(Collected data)
● ● ● ●
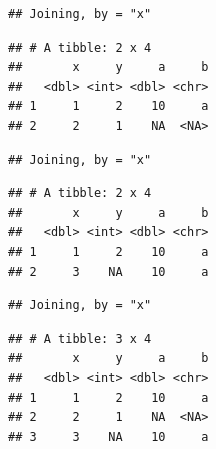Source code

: \documentclass[]{book}
\newenvironment{Shaded}{\begin{snugshade}}{\end{snugshade}}
\newcommand{\KeywordTok}[1]{\textcolor[rgb]{0.13,0.29,0.53}{\textbf{#1}}}
\newcommand{\DataTypeTok}[1]{\textcolor[rgb]{0.13,0.29,0.53}{#1}}
\newcommand{\StringTok}[1]{\textcolor[rgb]{0.31,0.60,0.02}{#1}}
\newcommand{\CommentTok}[1]{\textcolor[rgb]{0.56,0.35,0.01}{\textit{#1}}}
\newcommand{\OperatorTok}[1]{\textcolor[rgb]{0.81,0.36,0.00}{\textbf{#1}}}
\newcommand{\NormalTok}[1]{#1}
\theoremstyle{definition}
\theoremstyle{definition}
\theoremstyle{definition}
\theoremstyle{remark}
\begin{document}
\begin{verbatim}
## Joining, by = "x"
\end{verbatim}

\begin{verbatim}
## # A tibble: 2 x 4
##       x     y     a     b
##   <dbl> <int> <dbl> <chr>
## 1     1     2    10     a
## 2     2     1    NA  <NA>
\end{verbatim}

\begin{Shaded}
\end{Shaded}

\begin{verbatim}
## Joining, by = "x"
\end{verbatim}

\begin{verbatim}
## # A tibble: 2 x 4
##       x     y     a     b
##   <dbl> <int> <dbl> <chr>
## 1     1     2    10     a
## 2     3    NA    10     a
\end{verbatim}

\begin{Shaded}
\end{Shaded}

\begin{verbatim}
## Joining, by = "x"
\end{verbatim}

\begin{verbatim}
## # A tibble: 3 x 4
##       x     y     a     b
##   <dbl> <int> <dbl> <chr>
## 1     1     2    10     a
## 2     2     1    NA  <NA>
## 3     3    NA    10     a
\end{verbatim}

\begin{Shaded}
\end{Shaded}
\end{document}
● ● ● ●
** Exercise goal **
Would you copy out each line of the records above where the word "newcommand" occurs?

** Task output **
\newcommand{\KeywordTok}[1]{\textcolor[rgb]{0.13,0.29,0.53}{\textbf{#1}}}
\newcommand{\DataTypeTok}[1]{\textcolor[rgb]{0.13,0.29,0.53}{#1}}
\newcommand{\StringTok}[1]{\textcolor[rgb]{0.31,0.60,0.02}{#1}}
\newcommand{\CommentTok}[1]{\textcolor[rgb]{0.56,0.35,0.01}{\textit{#1}}}
\newcommand{\OperatorTok}[1]{\textcolor[rgb]{0.81,0.36,0.00}{\textbf{#1}}}
\newcommand{\NormalTok}[1]{#1}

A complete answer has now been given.